_Task prompt_
Consider the listing below. Extract exactly the lines from the line containing "another way, and" to the line containing "what underlies the", both included.

_Entries shown_

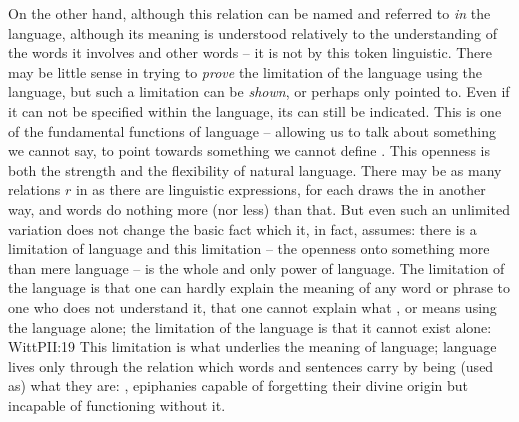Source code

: On the other hand, although this relation can be named and
referred to {\em in} the language, although its meaning is understood relatively
to the understanding of the words it involves and other words -- it is not by
this token linguistic.  There may be little sense in trying to {\em prove} the
limitation of the language using the language, but such a limitation can be {\em
  shown}, or perhaps only pointed to. Even if it can not be 
specified within the language, its  can still be 
indicated. This is one of the fundamental functions of language -- allowing us
to talk about something we cannot say, to point towards something we
cannot define . This openness is both the strength and the flexibility
of natural language.  There may be as many relations $r$ in  as
there are linguistic expressions, for each draws the  in
another way, and words do nothing more (nor less) than that. But even such an
unlimited variation does not change the basic fact which it, in fact, assumes:
there is a limitation of language and this limitation -- the openness onto
something more than mere language -- is the whole and only power of
language. The limitation of the
language is that one can hardly explain the meaning of any 
word or phrase to one who does not understand it, that one cannot explain what
,  or  means using the language alone; the
limitation of the language is that it cannot exist alone: \citet{to imagine a
  language means to imagine a form of life.}{WittPI}{I:19} This limitation is
what underlies the meaning of language; language lives only through the relation
which words and sentences carry by being (used as) what they are:
, epiphanies capable of forgetting their
divine origin but incapable of functioning without it.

_Written solution_
another way, and words do nothing more (nor less) than that. But even such an
unlimited variation does not change the basic fact which it, in fact, assumes:
there is a limitation of language and this limitation -- the openness onto
something more than mere language -- is the whole and only power of
language. The limitation of the
language is that one can hardly explain the meaning of any 
word or phrase to one who does not understand it, that one cannot explain what
,  or  means using the language alone; the
limitation of the language is that it cannot exist alone: \citet{to imagine a
  language means to imagine a form of life.}{WittPI}{I:19} This limitation is
what underlies the meaning of language; language lives only through the relation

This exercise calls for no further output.